How much does it cost to feel like Pablo? For the thousands of fans at the 21 pop-up shops Kanye West opened worldwide last weekend, this meant racked credit debt, hours of practicing patience, and most likely a dead cellphone battery. Some shelled out hundreds of dollars, piece amounts ranging from $45 for a hat, $55 for a T-shirt, to $350 for a bomber jacket—all exclusive merchandise inspired by Ye’s recent The Life Of Pablo album as well as customized designs for the cities hosting them. For these same attendees, it meant patiently waiting in a line that wrapped around city blocks to enter the shop—with reports of the wait being up to 9 hours long—while others camped the night before opening. Coinciding on the same weekend, Frank Ocean dropped his long-awaited and highly anticipated studio album, Blond(e), by first impromptu scheduling “Boys Don’t Cry” pop-up shops in four cities last Saturday. At these pop-ups, a free 350-page zine was given out that included a physical copy of the album. It’s now reportedly being flipped and sold on eBay for $1000 dollars. And other artists—Justin Bieber, Drake, and Beyonce, to name a few—have already been aligning pop-up shops and tour merchandise to go hand-in-hand with their concert tours and album releases.
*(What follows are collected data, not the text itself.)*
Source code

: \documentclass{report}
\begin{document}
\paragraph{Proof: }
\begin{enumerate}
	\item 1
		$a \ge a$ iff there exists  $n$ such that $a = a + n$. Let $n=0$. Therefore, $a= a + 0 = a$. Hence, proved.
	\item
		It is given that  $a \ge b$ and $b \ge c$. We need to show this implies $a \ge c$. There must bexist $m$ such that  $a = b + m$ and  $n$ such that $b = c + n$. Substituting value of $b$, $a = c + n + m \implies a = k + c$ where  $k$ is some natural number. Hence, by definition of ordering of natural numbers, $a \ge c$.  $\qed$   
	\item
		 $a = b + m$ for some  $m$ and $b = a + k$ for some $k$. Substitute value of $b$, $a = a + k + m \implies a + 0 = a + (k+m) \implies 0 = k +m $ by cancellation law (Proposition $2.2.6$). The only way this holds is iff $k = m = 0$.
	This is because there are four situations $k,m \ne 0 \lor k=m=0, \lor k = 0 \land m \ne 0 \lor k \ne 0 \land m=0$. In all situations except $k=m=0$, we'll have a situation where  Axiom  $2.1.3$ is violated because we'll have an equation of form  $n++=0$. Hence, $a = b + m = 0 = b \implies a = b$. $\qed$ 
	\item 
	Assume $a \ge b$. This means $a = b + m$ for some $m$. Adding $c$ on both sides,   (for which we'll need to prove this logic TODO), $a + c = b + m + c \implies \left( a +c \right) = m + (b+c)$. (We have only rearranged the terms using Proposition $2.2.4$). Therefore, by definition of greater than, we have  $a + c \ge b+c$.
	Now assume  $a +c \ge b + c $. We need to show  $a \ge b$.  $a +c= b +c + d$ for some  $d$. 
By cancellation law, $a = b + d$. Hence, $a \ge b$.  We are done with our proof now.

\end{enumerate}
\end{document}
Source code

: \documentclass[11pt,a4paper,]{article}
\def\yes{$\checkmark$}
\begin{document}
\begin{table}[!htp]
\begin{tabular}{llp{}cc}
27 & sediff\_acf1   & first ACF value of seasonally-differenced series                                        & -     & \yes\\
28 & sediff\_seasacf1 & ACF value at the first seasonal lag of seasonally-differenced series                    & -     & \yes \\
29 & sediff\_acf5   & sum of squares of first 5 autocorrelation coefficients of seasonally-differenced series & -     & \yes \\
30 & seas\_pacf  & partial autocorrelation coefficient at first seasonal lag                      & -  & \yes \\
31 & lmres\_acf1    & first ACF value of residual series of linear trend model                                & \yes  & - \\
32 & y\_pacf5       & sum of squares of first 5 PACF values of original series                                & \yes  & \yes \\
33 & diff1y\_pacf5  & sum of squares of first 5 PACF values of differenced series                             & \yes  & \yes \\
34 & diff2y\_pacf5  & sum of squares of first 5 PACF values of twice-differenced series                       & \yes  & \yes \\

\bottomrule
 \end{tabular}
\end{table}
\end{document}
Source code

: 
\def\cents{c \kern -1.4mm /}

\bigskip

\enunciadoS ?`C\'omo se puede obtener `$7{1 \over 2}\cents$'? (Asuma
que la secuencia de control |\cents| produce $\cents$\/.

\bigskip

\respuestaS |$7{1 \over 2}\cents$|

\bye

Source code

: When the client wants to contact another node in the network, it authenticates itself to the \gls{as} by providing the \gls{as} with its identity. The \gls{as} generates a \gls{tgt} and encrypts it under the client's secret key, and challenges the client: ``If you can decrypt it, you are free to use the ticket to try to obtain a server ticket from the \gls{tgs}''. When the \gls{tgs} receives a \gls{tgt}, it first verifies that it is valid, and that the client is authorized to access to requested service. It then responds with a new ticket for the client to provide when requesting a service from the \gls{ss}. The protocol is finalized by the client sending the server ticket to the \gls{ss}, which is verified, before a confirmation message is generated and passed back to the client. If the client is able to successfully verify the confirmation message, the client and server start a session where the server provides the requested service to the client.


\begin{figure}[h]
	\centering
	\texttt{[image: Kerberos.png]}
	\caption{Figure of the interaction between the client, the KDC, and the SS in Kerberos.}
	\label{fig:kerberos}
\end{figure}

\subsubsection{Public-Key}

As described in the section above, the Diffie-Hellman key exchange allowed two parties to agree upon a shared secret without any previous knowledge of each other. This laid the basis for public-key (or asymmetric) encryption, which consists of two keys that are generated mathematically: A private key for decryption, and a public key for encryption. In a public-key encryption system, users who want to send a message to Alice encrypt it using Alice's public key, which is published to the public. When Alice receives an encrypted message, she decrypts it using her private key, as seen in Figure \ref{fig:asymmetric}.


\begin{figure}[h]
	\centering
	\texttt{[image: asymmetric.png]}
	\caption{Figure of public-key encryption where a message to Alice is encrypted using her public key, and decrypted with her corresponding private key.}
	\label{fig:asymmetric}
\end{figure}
One copy of the book per person. For free. Frank Ocean’s Boys Don’t Cry Pop Up pic.twitter.com/xnyP7V8lkL
— Big Chai (@dharmicX) August 20, 2016
It’s not just a trend. Innovating with tour merch has become part of a musician’s business model—a new means to fight against shrinking music sales caused by streaming platforms and illegal downloads. With album sales dropping by 13.6% in the first half of 2016 (making it the “worst year of album sales” according to Spin Magazine), the biggest payout a musician can expect today is revenue from live concert productions and revenue from merchandise sales. Album or tour-focused merch has assisted in the longevity of their projects, building strong and memorable associations between artist-to-album or tour titles like Justin Bieber’s Purpose world tour, Drake’s Views, Beyonce’s Lemonade, and Kanye’s The Life of Pablo. Some of these very titles have crossed one million dollar unit sales. Fans and listeners waited in anticipation as OVO and Views-related merch surfaced months before the drop and a surprise pop-up shop opened a week before the album officially released. With 2.6 million album units sold, Drake’s Views is this year’s most successful album yet. At the end of the day, how many thousands of streamed plays will equal a $60 T-shirt transaction?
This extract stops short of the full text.